Back in 2019, I did a short report on SD-WAN, and in the report, I made the point that the number one requirement for SD-WAN was session awareness, meaning the ability of the software to recognize users and applications, and the network relationships (sessions) between them. Session awareness means that an SD-WAN can control what sessions are permitted, and that’s what I’ve believed from the first is the foundation not only of zero-trust security, but of security overall.
It’s possible to introduce something like session awareness via an expanded definition of a firewall, but that approach has challenges. Firewalls are per-packet elements; they look at packet headers to decide what to admit and what to reject. To make them aware of even the “allowed” IP addresses (and ports) but worse the list of ones not allowed, would make them impossibly complex and introduce significant latency. You need to introduce session awareness at the connection level, and manage the overhead.
I know of only two companies in the SD-WAN space who even claim any level of session awareness, and that hasn’t changed for several years. If there were a realization of the security side of SD-WAN, the connection with zero trust, you’d expect to see SD-WAN vendors adding the features to their own products. They haven’t, they’ve only band-aided and fuzzied up the concept with a loose link to firewalls.
What are vendors doing? That’s the target of my second reference. Cisco is of course the gorilla of network equipment, and they’ve recently announced a link between SD-WAN and their WebEx collaboration. This is consistent with recent announcements that have linked their SD-WAN to cloud and multi-cloud. The Cisco drive is sales-friendly, tactical, but it doesn’t reflect any Cisco awareness of a seismic shift in SD-WAN and virtual networking. Yes, as I’ve noted many times, Cisco likes to be a “fast follower”, but it seems to me that their recent announcements epitomize “follower” more than “fast”.
Cisco isn’t going to drive an SD-WAN or virtual-network revolution. Like most SD-WAN players, they’re committed to simple changes to their base technology, which means that even a strong cloud position is a bit of work. Security? Forget it; they’re well behind the positioning of other SD-WAN providers.

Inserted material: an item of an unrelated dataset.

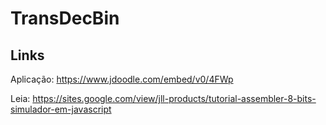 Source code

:# TransDecBin

## Links
Aplicação: https://www.jdoodle.com/embed/v0/4FWp

Leia: https://sites.google.com/view/jll-products/tutorial-assembler-8-bits-simulador-em-javascript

Including arch-rival Juniper. Juniper’s acquisition of 128 Technology gave them a major edge in the technology of SD-WAN and the implementation of a true zero-trust model. Their most recent announcement on SD-WAN, the third of my references, linked their “Session Smart Routing” (128 Technology) approach with Mist management, which not only simplifies operations for the typically small-to-fringe SD-WAN sites where local support is likely unavailable, but also makes their solution more attractive as a managed service. MSPs are a major conduit for SD-WAN sales, and the operational benefits of Mist would also make the Juniper strategy just as attractive to network operators.
One way or the other, SD-WAN is going to grow significantly. As it does, it’s inevitable that the market looks further and harder for differentiation, particularly when what looks like it might be developing is a true shift from a limited SD-WAN position to a much more interesting and important virtual-network positioning. The improvements in FWA and fiber broadband are priming the pump now, but it’s going to be the cloud and security that deliver buckets of opportunity. You can bet that these areas will be getting a lot of attention in 2022, but buyers will need to beware of the tendency of vendors to position old technology to address new missions. Vendors will need to start thinking about making real enhancements to some creaky old offerings, because things will get real, and very quickly, in the SD-WAN wars.